| MATERIALS PROVIDED |
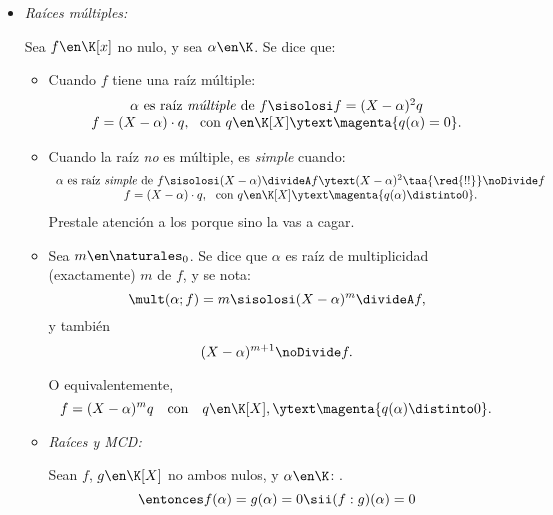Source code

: \begin{itemize}
  \item \hypertarget{teoria-7:raicesMultiples}{\textit{Raíces múltiples:}}\par
        Sea $f \en \K[x]$ no nulo, y sea $\alpha \en \K$. Se dice que:
        \begin{itemize}[label=\teoriaBulletMeh]
          \item Cuando $f$ tiene una raíz múltiple:
                $$
                  \begin{array}{c}
                    \alpha\text{ es raíz \textit{múltiple} de } f \sisolosi f = (X - \alpha)^2 q \\
                    f = (X - \alpha)\cdot q,\ \text{ con } q \en \K[X]  \ytext  \magenta{ q(\alpha) = 0}.
                  \end{array}
                $$

          \item Cuando la raíz \textit{no} es múltiple, es \textit{simple} cuando:
                $$
                  \begin{array}{c}
                    \alpha \text{ es raíz \textit{simple} de } f \sisolosi (X - \alpha) \divideA f
                    \ytext (X - \alpha)^2 \taa{\red{!!}}\noDivide f \\
                    f = (X - \alpha)\cdot q,\ \text{ con } q \en \K[X]  \ytext  \magenta{ q(\alpha) \distinto 0}.
                  \end{array}
                $$
                Prestale atención a los \red{!} porque sino la vas a cagar.

          \item Sea $m \en \naturales_0$. Se dice que $\alpha$ es raíz de multiplicidad (exactamente)
                $m$ de $f$, y se nota:
                $$
                  \mult(\alpha;f) = m \sisolosi (X - \alpha)^m \divideA f,
                $$
                y también
                $$
                  (X - \alpha)^{m+1} \noDivide f.
                $$

                O equivalentemente,
                $$
                  f = (X - \alpha)^m q \quad \text{con} \quad q \en \K[X],  \ytext  \magenta{q (\alpha) \distinto 0}.
                $$

          \item \textit{Raíces y MCD:}\par
                Sean $f$, $g \en \K[X]$ no ambos nulos, y $\alpha \en \K$:
                .
                $$
                  \entonces f(\alpha) = g(\alpha) = 0 \sii (f:g)(\alpha) = 0
                $$


\end{itemize}
\end{itemize}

| TASK PROMPT |
Reprint the whole listing verbatim except for the pictures.

| FINAL ANSWER |
Source code

: \begin{itemize}
  \item \hypertarget{teoria-7:raicesMultiples}{\textit{Raíces múltiples:}}\par
        Sea $f \en \K[x]$ no nulo, y sea $\alpha \en \K$. Se dice que:
        \begin{itemize}[label=\teoriaBulletMeh]
          \item Cuando $f$ tiene una raíz múltiple:
                $$
                  \begin{array}{c}
                    \alpha\text{ es raíz \textit{múltiple} de } f \sisolosi f = (X - \alpha)^2 q \\
                    f = (X - \alpha)\cdot q,\ \text{ con } q \en \K[X]  \ytext  \magenta{ q(\alpha) = 0}.
                  \end{array}
                $$

          \item Cuando la raíz \textit{no} es múltiple, es \textit{simple} cuando:
                $$
                  \begin{array}{c}
                    \alpha \text{ es raíz \textit{simple} de } f \sisolosi (X - \alpha) \divideA f
                    \ytext (X - \alpha)^2 \taa{\red{!!}}\noDivide f \\
                    f = (X - \alpha)\cdot q,\ \text{ con } q \en \K[X]  \ytext  \magenta{ q(\alpha) \distinto 0}.
                  \end{array}
                $$
                Prestale atención a los \red{!} porque sino la vas a cagar.

          \item Sea $m \en \naturales_0$. Se dice que $\alpha$ es raíz de multiplicidad (exactamente)
                $m$ de $f$, y se nota:
                $$
                  \mult(\alpha;f) = m \sisolosi (X - \alpha)^m \divideA f,
                $$
                y también
                $$
                  (X - \alpha)^{m+1} \noDivide f.
                $$

                O equivalentemente,
                $$
                  f = (X - \alpha)^m q \quad \text{con} \quad q \en \K[X],  \ytext  \magenta{q (\alpha) \distinto 0}.
                $$

          \item \textit{Raíces y MCD:}\par
                Sean $f$, $g \en \K[X]$ no ambos nulos, y $\alpha \en \K$:
                .
                $$
                  \entonces f(\alpha) = g(\alpha) = 0 \sii (f:g)(\alpha) = 0
                $$


\end{itemize}
\end{itemize}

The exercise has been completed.